===== Stored data
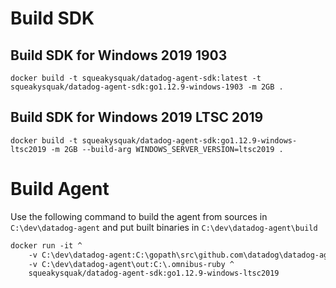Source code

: # Build SDK
## Build SDK for Windows 2019 1903
`docker build -t squeakysquak/datadog-agent-sdk:latest -t squeakysquak/datadog-agent-sdk:go1.12.9-windows-1903 -m 2GB .`

## Build SDK for Windows 2019 LTSC 2019
`docker build -t squeakysquak/datadog-agent-sdk:go1.12.9-windows-ltsc2019 -m 2GB --build-arg WINDOWS_SERVER_VERSION=ltsc2019 .`

# Build Agent

Use the following command to build the agent from sources in `C:\dev\datadog-agent` and put built binaries in `C:\dev\datadog-agent\build`

```dockerfile
docker run -it ^
    -v C:\dev\datadog-agent:C:\gopath\src\github.com\datadog\datadog-agent ^
    -v C:\dev\datadog-agent\out:C:\.omnibus-ruby ^
    squeakysquak/datadog-agent-sdk:go1.12.9-windows-ltsc2019
```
==========
--- Task statement ---
Take the line above containing "build -t squeakysquak/datadog-agent-sdk:latest", the line containing "# Build Agent", and all lines in between, and copy them exactly without anything else.

--- Exercise result ---
`docker build -t squeakysquak/datadog-agent-sdk:latest -t squeakysquak/datadog-agent-sdk:go1.12.9-windows-1903 -m 2GB .`

## Build SDK for Windows 2019 LTSC 2019
`docker build -t squeakysquak/datadog-agent-sdk:go1.12.9-windows-ltsc2019 -m 2GB --build-arg WINDOWS_SERVER_VERSION=ltsc2019 .`

# Build Agent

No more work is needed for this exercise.